WHAT IS NEEDED >> Every line of the records that holds the word "annex" should be copied.

INFORMATION >>

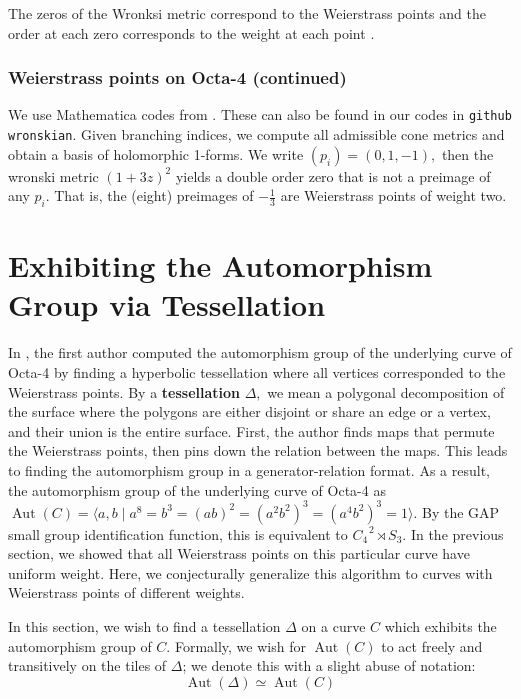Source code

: \documentclass[12pt,reqno]{amsart}
\DeclareMathOperator{\Aut}{Aut}
\theoremstyle{definition}
\theoremstyle{remark}
\begin{document}
The zeros of the Wronksi metric correspond to the Weierstrass points and the order at each zero corresponds to the weight at each point \cite{fk}. 

\subsubsection*{Weierstrass points on Octa-4 (continued)} We use Mathematica codes from \cite{dthesis}. These can also be found in our codes in \texttt{github wronskian}. Given branching indices, we compute all admissible cone metrics and obtain a basis of holomorphic 1-forms. We write $(p_i) = (0, 1, -1),$ then the wronski metric $(1 + 3 z)^2$ yields a double order zero that is not a preimage of any $p_i.$ That is, the (eight) preimages of $- \frac{1}{3}$ are Weierstrass points of weight two. 



\section{Exhibiting the Automorphism Group via Tessellation}
\label{sec:flagflag}


In \cite{dami}, the first author computed the automorphism group of the underlying curve of Octa-4 by finding a hyperbolic tessellation where all vertices corresponded to the Weierstrass points. By a \textbf{tessellation} $\Delta,$ we mean a polygonal decomposition of the surface where the polygons are either disjoint or share an edge or a vertex, and their union is the entire surface. First, the author finds maps that permute the Weierstrass points, then pins down the relation between the maps. This leads to finding the automorphism group in a generator-relation format. As a result, the automorphism group of the underlying curve of Octa-4 as $\Aut(C) = \langle a, b \mid a^8 = b^3 = (ab) ^2 = (a^2b^2)^3 = (a^4b^2)^3 = 1 \rangle.$ By the GAP small group identification function, this is equivalent to $C_4^{\text{ }2} \rtimes S_3.$ In the previous section, we showed that all Weierstrass points on this particular curve have uniform weight. Here, we conjecturally generalize this algorithm to curves with Weierstrass points of different weights. 

In this section, we wish to find a tessellation $\Delta$ on a curve $C$ which exhibits the automorphism group of $C$. Formally, we wish for $\Aut(C)$ to act freely and transitively on the tiles of $\Delta$; we denote this with a slight abuse of notation:
\vspace{-3pt}
$$\Aut(\Delta) \simeq \Aut(C)$$
\end{document}
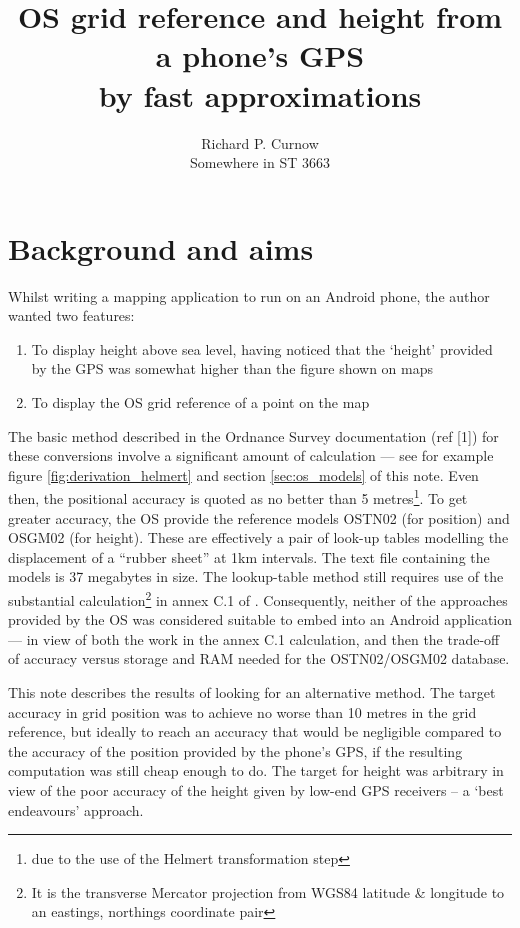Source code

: \documentclass[10pt,a4paper]{article}
\title{OS grid reference and height from a phone's GPS\\by fast approximations}
\author{Richard P. Curnow\\Somewhere in ST 3663}
\begin{document}
\maketitle
\tableofcontents
\clearpage

\section {Background and aims}
Whilst writing a mapping application to run on an Android phone, the author
wanted two features:
\begin{enumerate}
\item To display height above sea level, having noticed that the `height'
provided by the GPS was somewhat higher than the figure shown on maps
\item To display the OS grid reference of a point on the map
\end{enumerate}

The basic method described in the Ordnance Survey documentation (ref [1]) for
these conversions involve a significant amount of calculation --- see for
example figure \ref{fig:derivation_helmert} and section \ref{sec:os_models} of
this note.  Even then, the positional accuracy is quoted as no better than 5
metres\footnote{due to the use of the Helmert transformation step}.  To get
greater accuracy, the OS provide the reference models OSTN02 (for position) and
OSGM02 (for height).  These are effectively a pair of look-up tables modelling
the displacement of a ``rubber sheet'' at 1km intervals.  The text file
containing the models is 37 megabytes in size.  The lookup-table method still
requires use of the substantial calculation\footnote{It is the transverse
Mercator projection from WGS84 latitude \& longitude to an eastings, northings
coordinate pair} in annex C.1 of \cite{gcs}.  Consequently, neither of the
approaches provided by the OS was considered suitable to embed into an Android
application --- in view of both the work in the annex C.1 calculation, and then
the trade-off of accuracy versus storage and RAM needed for the OSTN02/OSGM02
database.

This note describes the results of looking for an alternative method.  The
target accuracy in grid position was to achieve no worse than 10 metres in the
grid reference, but ideally to reach an accuracy that would be negligible
compared to the accuracy of the position provided by the phone's GPS, if the
resulting computation was still cheap enough to do.  The target for height was
arbitrary in view of the poor accuracy of the height given by low-end GPS
receivers -- a `best endeavours' approach.
\end{document}
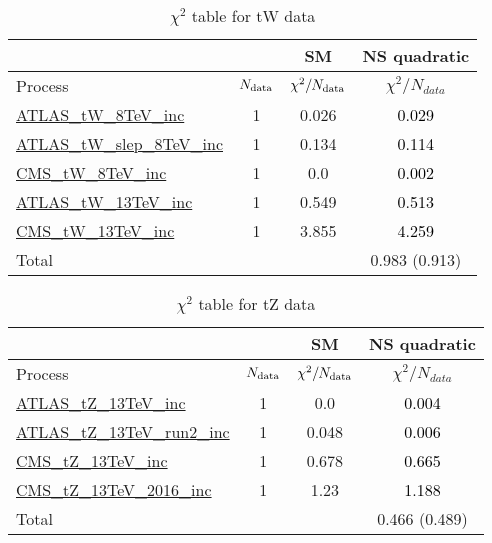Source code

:\documentclass{article}
\begin{document}
\begin{table}[H]
\centering
\begin{tabular}{|l|c|c|c|}
\hline
 \multicolumn{2}{|c|}{} & SM& NS quadratic\\ \hline
Process & $N_{\rm data}$ & $\chi^ 2/N_{\rm data}$& $\chi^ 2/N_{data}$\\ \hline
\href{https://arxiv.org/abs/1510.03752}{ATLAS_tW_8TeV_inc} & 1 & 0.026 & \textcolor{black}{0.029} \\ \hline
\href{https://arxiv.org/abs/2007.01554}{ATLAS_tW_slep_8TeV_inc} & 1 & 0.134 & \textcolor{black}{0.114} \\ \hline
\href{https://arxiv.org/abs/1401.2942}{CMS_tW_8TeV_inc} & 1 & 0.0 & \textcolor{black}{0.002} \\ \hline
\href{https://arxiv.org/abs/1612.07231}{ATLAS_tW_13TeV_inc} & 1 & 0.549 & \textcolor{black}{0.513} \\ \hline
\href{https://arxiv.org/abs/1805.07399}{CMS_tW_13TeV_inc} & 1 & 3.855 & \textcolor{black}{4.259} \\ \hline
\hline Total & &  & 0.983 (0.913) \\ \hline
\end{tabular}
\caption{$\chi^2$ table for tW data}
\end{table}
\begin{table}[H]
\centering
\begin{tabular}{|l|c|c|c|}
\hline
 \multicolumn{2}{|c|}{} & SM& NS quadratic\\ \hline
Process & $N_{\rm data}$ & $\chi^ 2/N_{\rm data}$& $\chi^ 2/N_{data}$\\ \hline
\href{https://arxiv.org/abs/1712.02825}{ATLAS_tZ_13TeV_inc} & 1 & 0.0 & \textcolor{black}{0.004} \\ \hline
\href{https://arxiv.org/abs/2002.07546}{ATLAS_tZ_13TeV_run2_inc} & 1 & 0.048 & \textcolor{black}{0.006} \\ \hline
\href{https://arxiv.org/abs/1712.02825}{CMS_tZ_13TeV_inc} & 1 & 0.678 & \textcolor{black}{0.665} \\ \hline
\href{https://arxiv.org/abs/1812.05900}{CMS_tZ_13TeV_2016_inc} & 1 & 1.23 & \textcolor{black}{1.188} \\ \hline
\hline Total & &  & 0.466 (0.489) \\ \hline
\end{tabular}
\caption{$\chi^2$ table for tZ data}
\end{table}
\end{document}
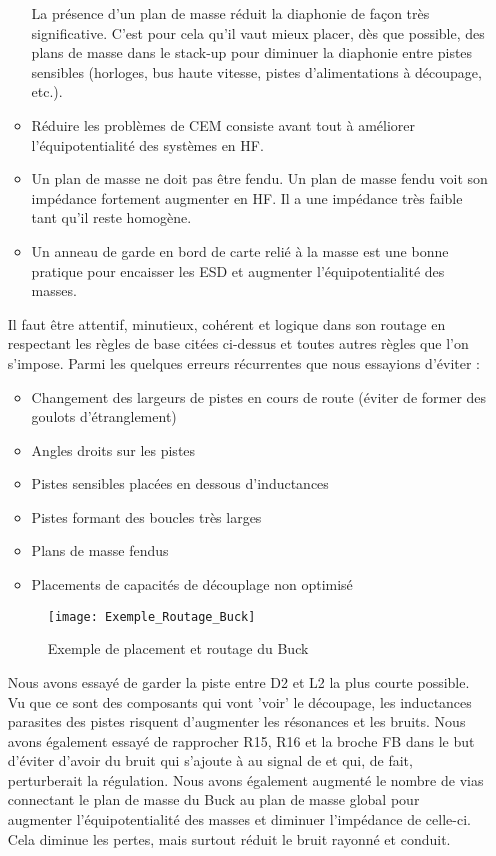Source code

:\begin{itemize}
\begin{itemize}
	      	      La présence d’un plan de masse réduit la diaphonie de façon très significative.
	      	      C’est pour cela qu’il vaut mieux placer, dès que possible, des plans de masse dans le stack-up pour diminuer la diaphonie entre pistes sensibles (horloges, bus haute vitesse, pistes d’alimentations à découpage, etc.).
	      	\item Réduire les problèmes de CEM consiste avant tout à améliorer l’équipotentialité des systèmes en HF.
	      	\item Un plan de masse ne doit pas être fendu.
	      	      Un plan de masse fendu voit son impédance fortement augmenter en HF. 
	      	      Il a une impédance très faible tant qu’il reste homogène.
	      	\item Un anneau de garde en bord de carte relié à la masse est une bonne pratique pour encaisser les ESD et augmenter l’équipotentialité des masses.
	      \end{itemize}
	          
	      Il faut être attentif, minutieux, cohérent et logique dans son routage en respectant les règles de base citées ci-dessus et toutes autres règles que l’on s’impose.
	      Parmi les quelques erreurs récurrentes que nous essayions d'éviter :
	      \begin{itemize}
	      	\item Changement des largeurs de pistes en cours de route (éviter de former des goulots d'étranglement)
	      	\item Angles droits sur les pistes
	      	\item Pistes sensibles placées en dessous d’inductances
	      	\item Pistes formant des boucles très larges
	      	\item Plans de masse fendus
	      	\item Placements de capacités de découplage non optimisé
	      \end{itemize}
	          
              
	      \begin{figure}[H]
	      	\begin{center}
	      		\texttt{[image: Exemple\_Routage\_Buck]}
	      	\end{center}
	      	\caption{Exemple de placement et routage du Buck}
	      \end{figure}
	          
	      Nous avons essayé de garder la piste entre D2 et L2 la plus courte possible. Vu que ce sont des composants qui vont 'voir' le découpage, les inductances parasites des pistes risquent d'augmenter les résonances et les bruits. 
	      Nous avons également essayé de rapprocher R15, R16 et la broche FB dans le but d'éviter d'avoir du bruit qui s'ajoute à au signal de  et qui, de fait, perturberait la régulation.
	      Nous avons également augmenté le nombre de vias connectant le plan de masse du Buck au plan de masse global pour augmenter l'équipotentialité des masses et diminuer l'impédance de celle-ci.
	      Cela diminue les pertes, mais surtout réduit le bruit rayonné et conduit.
	          

\end{itemize}
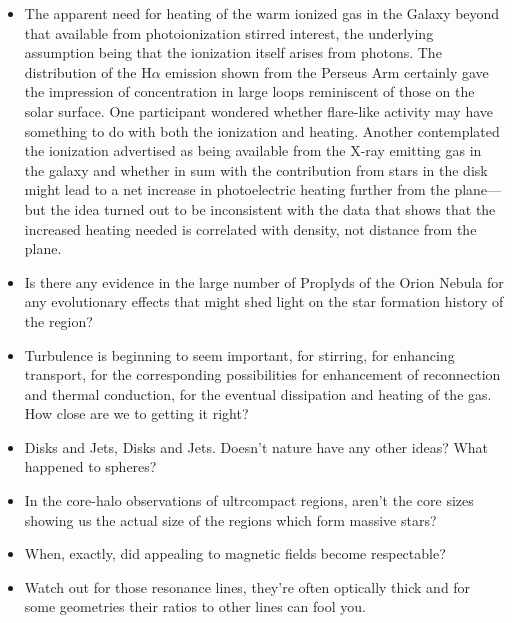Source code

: \documentclass[proceedings]{rmaa}
\begin{document}
\begin{itemize}
\item  The apparent need for heating of the warm ionized gas in the Galaxy  
beyond that available from photoionization stirred interest, the 
underlying assumption being that the ionization itself arises from 
photons.  The distribution of the H$\alpha$ emission shown from the Perseus 
Arm certainly gave the impression of concentration in large loops 
reminiscent of those on the solar surface.  One participant wondered 
whether flare-like activity may have something to do with both the 
ionization and heating.  Another contemplated the ionization advertised 
as being available from the X-ray emitting gas in the galaxy and whether  
in sum with the contribution from stars in the disk might lead to a net 
increase in photoelectric heating further from the plane---but the idea 
turned out to be inconsistent with the data that shows that the increased 
heating needed is correlated with density, not distance from the plane.

\item  Is there any evidence in the large number of Proplyds of the Orion 
Nebula for any evolutionary effects that might shed light on the star 
formation history of the region?

\item  Turbulence is beginning to seem important, for stirring, for enhancing 
transport, for the corresponding possibilities for enhancement of 
reconnection and thermal conduction, for the eventual dissipation and 
heating of the gas.  How close are we to getting it right?

\item  Disks and Jets, Disks and Jets.  Doesn't nature have any other ideas?  
What happened to spheres?

\item In the core-halo observations of ultrcompact  regions,
  aren't the core sizes showing us the actual size of the regions
  which form massive stars?

\item  When, exactly, did appealing to magnetic fields become respectable?

\item  Watch out for those resonance lines, they're often optically thick and 
for some geometries their ratios to other lines can fool you.
\end{itemize}
\end{document}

SOLUTION FOR THIS EXERCISE >>
coordinate pair} in annex C.1 of \cite{gcs}.  Consequently, neither of the
application --- in view of both the work in the annex C.1 calculation, and then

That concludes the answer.